▶ **Assignment**:
Begin with the first line below and retype each line exactly through the line containing "the Kawai, Lewellen, and". Any pictures are to be left out.

▶ **Available data**:
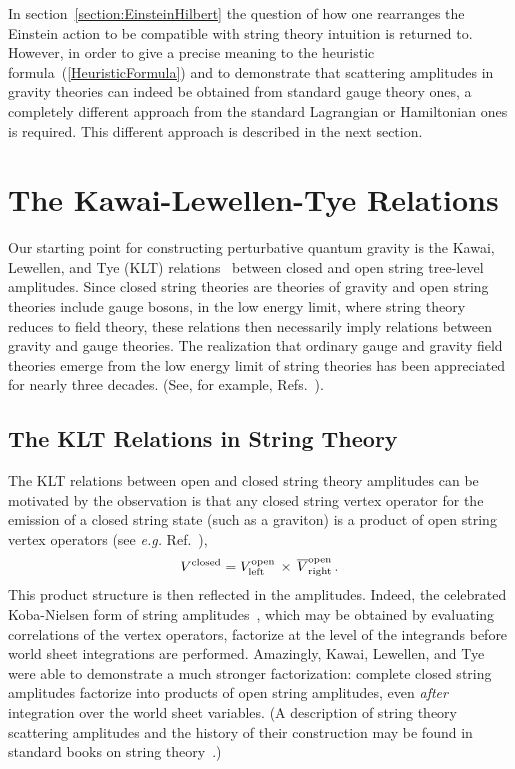 In section~\ref{section:EinsteinHilbert} the question of how one
rearranges the Einstein action to be compatible with string theory
intuition is returned to.  However, in order to give a precise meaning
to the heuristic formula~(\ref{HeuristicFormula}) and to demonstrate
that scattering amplitudes in gravity theories can indeed be
obtained from standard gauge theory ones, a completely different
approach from the standard Lagrangian or Hamiltonian ones is required.
This different approach is described in the next section.

\newpage

\section{The Kawai-Lewellen-Tye Relations}
\label{section:KLT_Relations}

Our starting point for constructing perturbative quantum gravity is
the Kawai, Lewellen, and Tye (KLT) relations~\cite{KLT} between closed
and open string tree-level amplitudes.  Since closed string theories are
theories of gravity and open string theories include gauge bosons, in
the low energy limit, where string theory reduces to field theory,
these relations then necessarily imply relations between gravity and
gauge theories. The realization that ordinary gauge and gravity
field theories emerge from the low energy limit of string theories 
has been appreciated for nearly three decades. (See, for example,
Refs.~\cite{Yoneya74,Scherk,Sannan86,GSB,GSW,Polchinski98A,Polchinski98B}).


\subsection{The KLT Relations in String Theory}

The KLT relations between open and closed string theory amplitudes
can be motivated by the observation is that any
closed string vertex operator for the emission of a closed string
state (such as a graviton) is a product of open string vertex
operators (see {\it e.g.} Ref.~\cite{GSW}),
%
\begin{equation}
V^{\rm closed} = V_{\rm left}^{\rm open}\, \times \,  
\overline{V}_{\rm right}^{\rm  open} \,.
\label{ClosedVertex}
\end{equation}
%
This product structure is then reflected in the amplitudes.  Indeed,
the celebrated Koba-Nielsen form of string
amplitudes~\cite{KobaNielsen}, which may be obtained by evaluating
correlations of the vertex operators, factorize at the level of the
integrands before world sheet integrations are performed.  Amazingly,
Kawai, Lewellen, and Tye were able to demonstrate a much stronger
factorization: complete closed string amplitudes factorize into
products of open string amplitudes, even {\it after} integration over
the world sheet variables.  (A description of string theory scattering
amplitudes and the history of their construction may be found in
standard books on string theory~\cite{GSW,Polchinski98A,Polchinski98B}.)

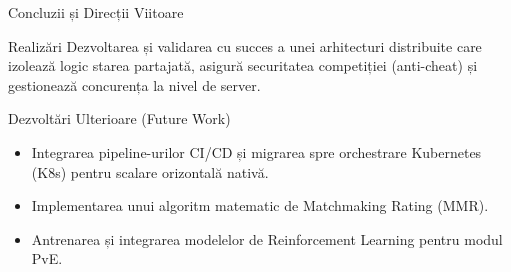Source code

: \documentclass[10pt, aspectratio=169]{beamer}
\begin{document}
\begin{frame}{Concluzii și Direcții Viitoare}
    \begin{block}{Realizări}
        Dezvoltarea și validarea cu succes a unei arhitecturi distribuite care izolează logic starea partajată, asigură securitatea competiției (anti-cheat) și gestionează concurența la nivel de server.
    \end{block}

    \begin{block}{Dezvoltări Ulterioare (Future Work)}
        \begin{itemize}
            \item Integrarea pipeline-urilor CI/CD și migrarea spre orchestrare Kubernetes (K8s) pentru scalare orizontală nativă.
            \item Implementarea unui algoritm matematic de Matchmaking Rating (MMR).
            \item Antrenarea și integrarea modelelor de Reinforcement Learning pentru modul PvE.
        \end{itemize}
    \end{block}
\end{frame}
\end{document}
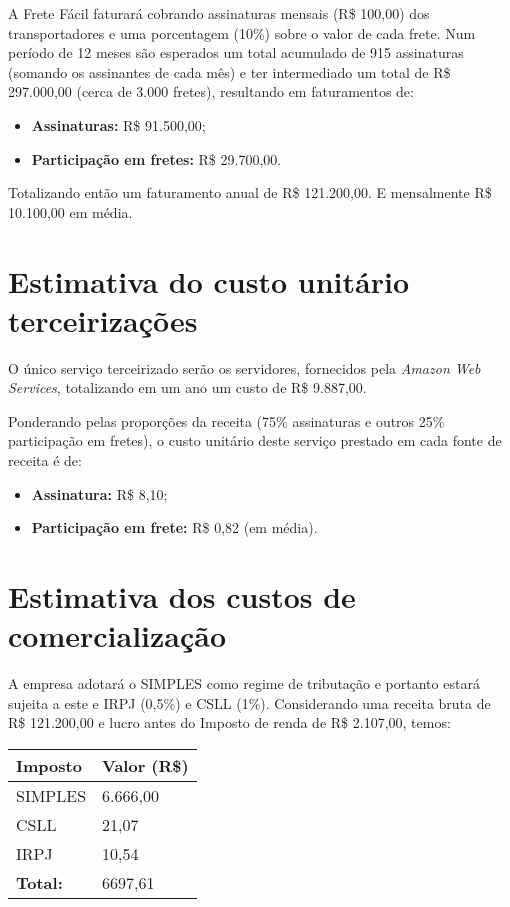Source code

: A Frete Fácil faturará cobrando assinaturas mensais (R\$ 100,00) dos transportadores e uma porcentagem (10\%) sobre o valor de cada frete. Num período de 12 meses são esperados um total acumulado de 915 assinaturas (somando os assinantes de cada mês) e ter intermediado um total de R\$ 297.000,00 (cerca de 3.000 fretes), resultando em faturamentos de:

\begin{itemize}
  \item \textbf{Assinaturas:} R\$ 91.500,00;
  \item \textbf{Participação em fretes:} R\$ 29.700,00.
\end{itemize}

Totalizando então um faturamento anual de R\$ 121.200,00. E mensalmente R\$ 10.100,00 em média.

\section{Estimativa do custo unitário terceirizações}\label{sec:custounitario}

O único serviço terceirizado serão os servidores, fornecidos pela \textit{Amazon Web Services}, totalizando em um ano um custo de R\$ 9.887,00.

Ponderando pelas proporções da receita (75\% assinaturas e outros 25\% participação em fretes), o custo unitário deste serviço prestado em cada fonte de receita é de:

\begin{itemize}
  \item \textbf{Assinatura:} R\$ 8,10;
  \item \textbf{Participação em frete:} R\$ 0,82 (em média).
\end{itemize}

\section{Estimativa dos custos de comercialização}
A empresa adotará o SIMPLES como regime de tributação e portanto estará sujeita a este e IRPJ (0,5\%) e CSLL (1\%). Considerando uma receita bruta de R\$ 121.200,00 e lucro antes do Imposto de renda de R\$ 2.107,00, temos:
\newline \newline
\begin{tabular}{| l | l |}
  \hline
  \textbf{Imposto} & \textbf{Valor (R\$)}\\ \hline
  SIMPLES & 6.666,00 \\ \hline
  CSLL & 21,07 \\ \hline
  IRPJ & 10,54 \\ \hline
  \textbf{Total:} & 6697,61 \\ \hline
\end{tabular}

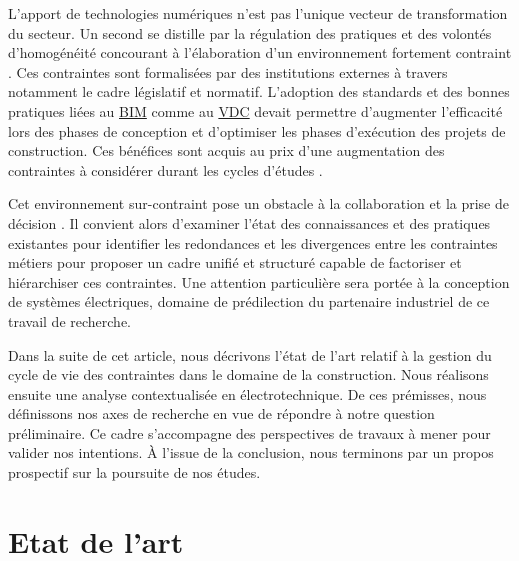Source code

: \documentclass[a4paper,12pt]{article}
\begin{document}
L’apport de technologies numériques n’est pas l’unique vecteur de transformation du secteur. Un second se distille par la régulation des pratiques et des volontés d'homogénéité concourant à l’élaboration d’un environnement fortement contraint \autocite{benzerafa-alilatLinflationNormativeLamplification2022a}. Ces contraintes sont formalisées par des institutions externes \autocite{artokiviniemiPREMISSRequirementsManagement2004} à travers notamment le cadre législatif et normatif. L’adoption des standards et des bonnes pratiques liées au \protect\hyperlink{gls-1}{\label{gls-1-use-9}BIM} comme au \protect\hyperlink{gls-3}{\label{gls-3-use-5}VDC} devait permettre d’augmenter l’efficacité lors des phases de conception et d’optimiser les phases d’exécution des projets de construction. Ces bénéfices sont acquis au prix d’une augmentation des contraintes à considérer durant les cycles d’études \autocite{shahruddinBIMRequirementsConstruction2020a}. 

Cet environnement sur-contraint pose un obstacle à la collaboration et la prise de décision \autocite{adriennecostaConstructionNormeLarchitecte2012}. Il convient alors d'examiner l'état des connaissances et des pratiques existantes pour identifier les redondances et les divergences entre  les contraintes métiers pour proposer un cadre unifié et structuré capable de factoriser et hiérarchiser ces contraintes. Une attention particulière sera portée à la conception de systèmes électriques, domaine de prédilection du partenaire industriel de ce travail de recherche.

Dans la suite de cet article, nous décrivons l’état de l’art relatif à la gestion du cycle de vie des contraintes dans le domaine de la construction. Nous réalisons ensuite une analyse contextualisée en électrotechnique. De ces prémisses, nous définissons nos axes de recherche en vue de répondre à notre question préliminaire. Ce cadre s’accompagne des perspectives de travaux à mener pour valider nos intentions. À l'issue de la conclusion, nous terminons par un propos prospectif sur la poursuite de nos études.
\section{Etat de l’art}
\label{sec:org91d9d7b}
\end{document}
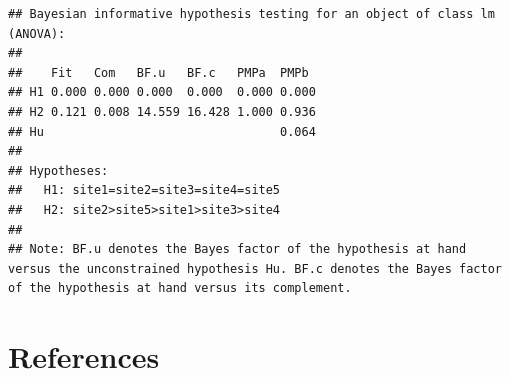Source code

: \documentclass[
]{book}
\begin{document}
\begin{verbatim}
## Bayesian informative hypothesis testing for an object of class lm (ANOVA):
## 
##    Fit   Com   BF.u   BF.c   PMPa  PMPb 
## H1 0.000 0.000 0.000  0.000  0.000 0.000
## H2 0.121 0.008 14.559 16.428 1.000 0.936
## Hu                                 0.064
## 
## Hypotheses:
##   H1: site1=site2=site3=site4=site5
##   H2: site2>site5>site1>site3>site4
## 
## Note: BF.u denotes the Bayes factor of the hypothesis at hand versus the unconstrained hypothesis Hu. BF.c denotes the Bayes factor of the hypothesis at hand versus its complement.
\end{verbatim}

\hypertarget{references}{%
\chapter*{References}\label{references}}
\end{document}
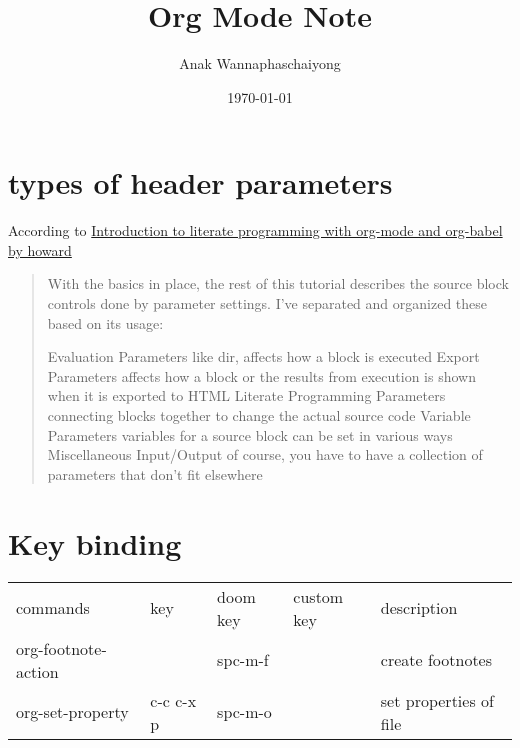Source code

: \documentclass[11pt]{article}
\author{Anak Wannaphaschaiyong}
\date{\today}
\title{Org Mode Note}
\begin{document}
\maketitle
\tableofcontents


\section{types of header parameters}
\label{sec:orgff005fd}
According to \href{file:///home/awannaphasch2016/org/notes/emacs/packages/org-babel.org}{Introduction to literate programming with org-mode and org-babel by howard}

\begin{quote}
With the basics in place, the rest of this tutorial describes the source block controls done by parameter settings. I’ve separated and organized these based on its usage:

Evaluation Parameters
like dir, affects how a block is executed
Export Parameters
affects how a block or the results from execution is shown when it is exported to HTML
Literate Programming Parameters
connecting blocks together to change the actual source code
Variable Parameters
variables for a source block can be set in various ways
Miscellaneous Input/Output
of course, you have to have a collection of parameters that don’t fit elsewhere
\end{quote}

\section{Key binding}
\label{sec:orgd5282eb}
\begin{center}
\begin{tabular}{lllll}
commands & key & doom key & custom key & description\\
org-footnote-action &  & spc-m-f &  & create footnotes\\
org-set-property & c-c c-x p & spc-m-o &  & set properties of file\\
\end{tabular}
\end{center}
\end{document}
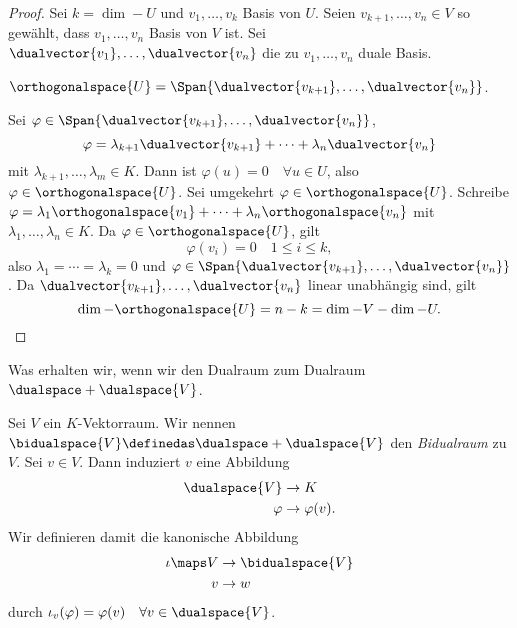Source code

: \begin{proof}
  Sei \( k=\dim-{U} \) und \( v_1,\dotsc,v_k \) Basis von \( U \). Seien \( v_{k+1},\dotsc, v_n\in V \) so gewählt, dass \( v_1,\dotsc, v_n \) Basis von \( V  \) ist. Sei \( \dualvector{v_1},\dotsc, \dualvector{v_n} \) die zu \( v_1,\dotsc,v_n \) duale Basis.
  \begin{behauptung}
    \( \orthogonalspace{U}=\Span{\dualvector{v_{k+1}},\dotsc,\dualvector{v_n}} \).
  \end{behauptung}
  Sei \( \varphi\in \Span{\dualvector{v_{k+1}},\dotsc,\dualvector{v_n}} \), \dh
  \begin{equation*}
    \varphi=\lambda_{k+1}\dualvector{v_{k+1}}+\dotsb+\lambda_n \dualvector{v_n}
  \end{equation*}
  mit \( \lambda_{k+1},\dotsc, \lambda_m\in K \). Dann ist \( \varphi(u)=0 \quad \forall u\in U\), also \( \varphi\in \orthogonalspace{U} \). Sei umgekehrt \( \varphi\in \orthogonalspace{U} \). Schreibe \( \varphi=\lambda_1 \orthogonalspace{v_1}+\dotsb+\lambda_n \orthogonalspace{v_n} \) mit \( \lambda_1,\dotsc,\lambda_n\in K \). Da \( \varphi\in \orthogonalspace{U} \), gilt
  \begin{equation*}
    \varphi(v_i)=0\quad 1\leq i\leq k,
  \end{equation*}
  also \( \lambda_1=\dotsb=\lambda_k=0 \) und \( \varphi\in \Span{\dualvector{v_{k+1}},\dotsc,\dualvector{v_n}} \). Da \( \dualvector{v_{k+1}},\dotsc,\dualvector{v_n} \) linear unabhängig sind, gilt
  \begin{equation*}
    \dim-{\orthogonalspace{U}}=n-k=\dim-{V}-\dim-{U}.
  \end{equation*}
\end{proof}
\begin{frage*}
  Was erhalten wir, wenn wir den Dualraum zum Dualraum \( \dualspace+{\dualspace{V}} \).
\end{frage*}
\begin{definition*}
  Sei \( V \) ein \( K \)-Vektorraum. Wir nennen \( \bidualspace{V}\definedas \dualspace+{\dualspace{V}} \) den \emph{Bidualraum} zu \( V \). Sei \( v\in V \). Dann induziert \( v \) eine Abbildung
  \begin{equation*}
    \begin{split}
      \dualspace{V}&\to K\\
      \varphi&\to \varphi(v).
    \end{split}
  \end{equation*}
  Wir definieren damit die kanonische Abbildung
  \begin{equation*}
    \begin{split}
      \iota\maps V&\to \bidualspace{V}\\
      v&\to w
    \end{split}
  \end{equation*}
  durch \( \iota_v(\varphi)=\varphi(v)\quad \forall v\in\dualspace{V} \).
\end{definition*}

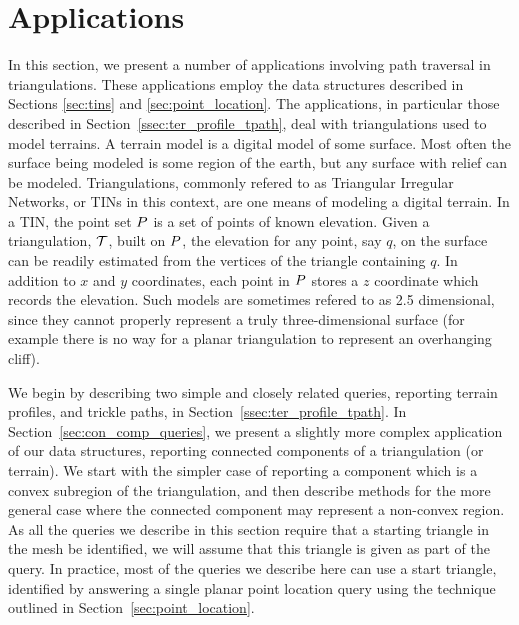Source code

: {  %
  \section{Applications}
  \label{sec:applications}

  In this section, we present a number of applications involving path traversal
  in triangulations.
  These applications employ the data structures described in Sections \ref{sec:tins}
  and \ref{sec:point_location}.
  The applications, in particular those described in 
  Section~\ref{ssec:ter_profile_tpath}, deal with triangulations used to model 
  terrains.
  A terrain model is a digital model of some surface.
  Most often the surface being modeled is some region of the earth, but any surface
  with relief can be modeled.
  Triangulations, commonly refered to as Triangular Irregular Networks, or TINs 
  in this context, are one means of modeling a digital terrain.
  In a TIN, the point set $P$ is a set of points of known elevation. 
  Given a triangulation, $\mathcal{T}$, built on $P$, the elevation for any
  point, say $q$, on the surface can be readily estimated from the vertices
  of the triangle containing $q$.
  In addition to $x$ and $y$ coordinates, each point in $P$ stores a $z$
  coordinate which records the elevation.
  Such models are sometimes refered to as 2.5 dimensional, since they cannot 
  properly represent a truly three-dimensional surface (for example there is no
  way for a planar triangulation to represent an overhanging cliff). 

  We begin by describing two simple and closely related queries, 
  reporting terrain profiles, and trickle paths, in 
  Section~\ref{ssec:ter_profile_tpath}.  
  In Section~\ref{sec:con_comp_queries}, we present a slightly more complex 
  application of our data structures, 
  reporting connected components of a triangulation (or terrain). 
  We start with the simpler case of reporting a component which is a convex
  subregion of the triangulation, and then describe methods for the more 
  general case where the connected component may represent a non-convex region.
  As all the queries we describe in this section require that a starting 
  triangle in the mesh be identified, we will assume that this triangle
  is given as part of the query.
  In practice, most of the queries we describe here can use a start triangle,
  identified by answering a
  single planar point location query using the technique outlined in 
  Section~\ref{sec:point_location}.

}
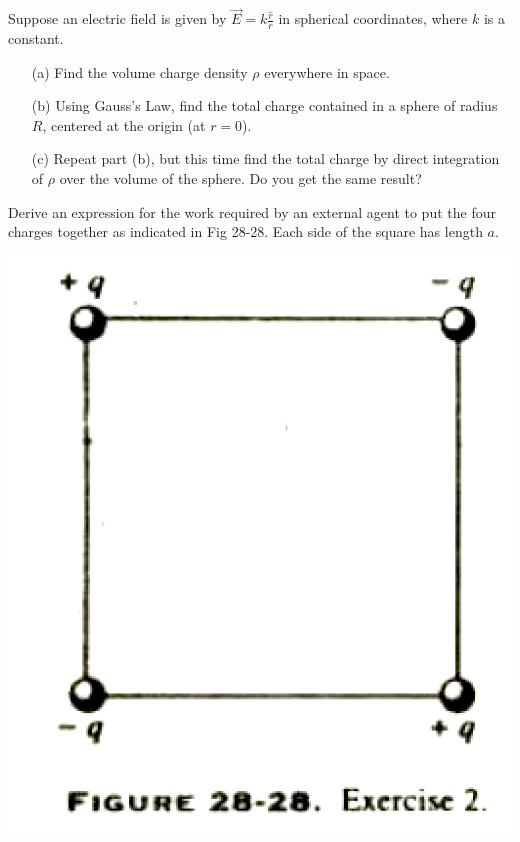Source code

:\documentclass[11pt,letterpaper,boxed]{hmcpset}
\begin{document}
	\begin{solution}
		\vfill
	\end{solution}
	\newpage
	
	
	\begin{problem}[Problem 3*]
		Suppose an electric field is given by $\vec{E} = k
		\frac{\hat r}{r}$ in spherical coordinates, where $k$ is a
		constant.
		
		\begin{enumerate}
			\item [(a)] Find the volume charge density $\rho$ everywhere in space.
			\item [(b)] Using Gauss’s Law, find the total charge contained
			in a sphere of radius $R$, centered at the origin (at $r = 0$).
			\item [(c)] Repeat part (b), but this time find the total
			charge by direct integration of $\rho$ over the volume of the sphere. Do you get the same result?
		\end{enumerate}
			
	\end{problem}
	
	\begin{solution}
		\vfill
	\end{solution}
	\newpage
	
	
	\begin{problem}[HRK E28.2]
		Derive an expression for the work required by an external agent to put the four charges together as indicated in Fig 28-28. Each side of the square has length $a$.
		
		\begin{center}
			\includegraphics[scale=0.4]{28-28.png}
		\end{center}
		
	
		
	\end{problem}
	
\end{document}
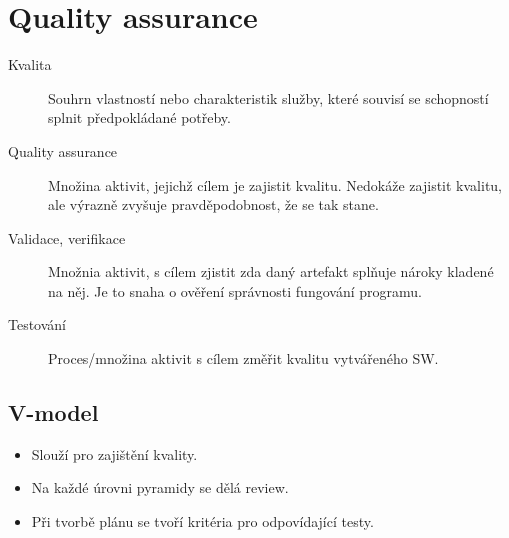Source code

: \section{Quality assurance}
  \begin{description}
    \item[Kvalita] Souhrn vlastností nebo charakteristik služby, které souvisí se schopností splnit předpokládané potřeby.
    \item[Quality assurance] Množina aktivit, jejichž cílem je zajistit kvalitu. Nedokáže zajistit
    kvalitu, ale výrazně zvyšuje pravděpodobnost, že se tak stane.
    \item[Validace, verifikace] Množnia aktivit, s cílem zjistit zda daný artefakt splňuje nároky kladené na něj.
    Je to snaha o ověření správnosti fungování programu.
    \item[Testování] Proces/množina aktivit s cílem změřit kvalitu vytvářeného SW.
  \end{description}

  \subsection{V-model}
    \begin{itemize}
      \item Slouží pro zajištění kvality.
      \item Na každé úrovni pyramidy se dělá review.
      \item Při tvorbě plánu se tvoří kritéria pro odpovídající testy.
    \end{itemize}
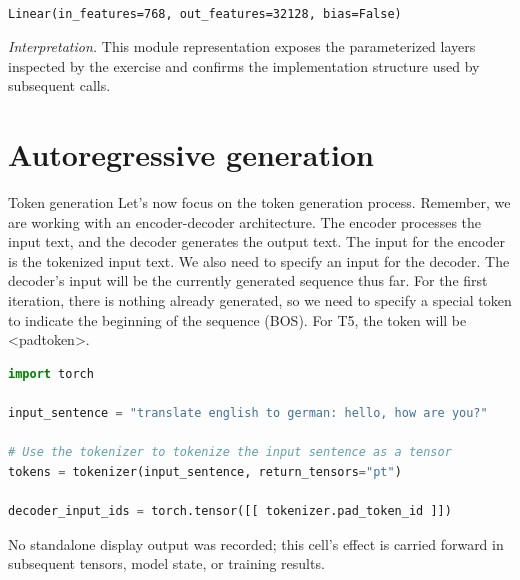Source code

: \documentclass[../labs.tex]{subfiles}
\begin{document}
\begin{lstlisting}[basicstyle=\ttfamily\scriptsize,breaklines=true,breakatwhitespace=false,columns=fullflexible,keepspaces=true]

Linear(in_features=768, out_features=32128, bias=False)

\end{lstlisting}

\noindent\emph{Interpretation.} This module representation exposes the parameterized layers inspected by the exercise and confirms the implementation structure used by subsequent calls.

\section{Autoregressive generation}



\noindent Token generation Let's now focus on the token generation process. Remember, we are working with an encoder-decoder architecture. The encoder processes the input text, and the decoder generates the output text. The input for the encoder is the tokenized input text. We also need to specify an input for the decoder. The decoder's input will be the currently generated sequence thus far. For the first iteration, there is nothing already generated, so we need to specify a special token to indicate the beginning of the sequence (BOS). For T5, the token will be <padtoken>.

\begin{lstlisting}[language=Python,basicstyle=\ttfamily\scriptsize,breaklines=true,breakatwhitespace=false,columns=fullflexible,keepspaces=true,numbers=none]
import torch

input_sentence = "translate english to german: hello, how are you?"

# Use the tokenizer to tokenize the input sentence as a tensor
tokens = tokenizer(input_sentence, return_tensors="pt")

decoder_input_ids = torch.tensor([[ tokenizer.pad_token_id ]])
\end{lstlisting}

\hypertarget{res:lab02-text-01-t5-ipynb-69-00175aa998c6}{}\noindent No standalone display output was recorded; this cell’s effect is carried forward in subsequent tensors, model state, or training results.

\end{document}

▶ **Response for this exercise**:
 In section~\ref{section:EinsteinHilbert} the question of how one
rearranges the Einstein action to be compatible with string theory
intuition is returned to.  However, in order to give a precise meaning
to the heuristic formula~(\ref{HeuristicFormula}) and to demonstrate
that scattering amplitudes in gravity theories can indeed be
obtained from standard gauge theory ones, a completely different
approach from the standard Lagrangian or Hamiltonian ones is required.
This different approach is described in the next section.

\newpage

\section{The Kawai-Lewellen-Tye Relations}
\label{section:KLT_Relations}

Our starting point for constructing perturbative quantum gravity is
the Kawai, Lewellen, and Tye (KLT) relations~\cite{KLT} between closed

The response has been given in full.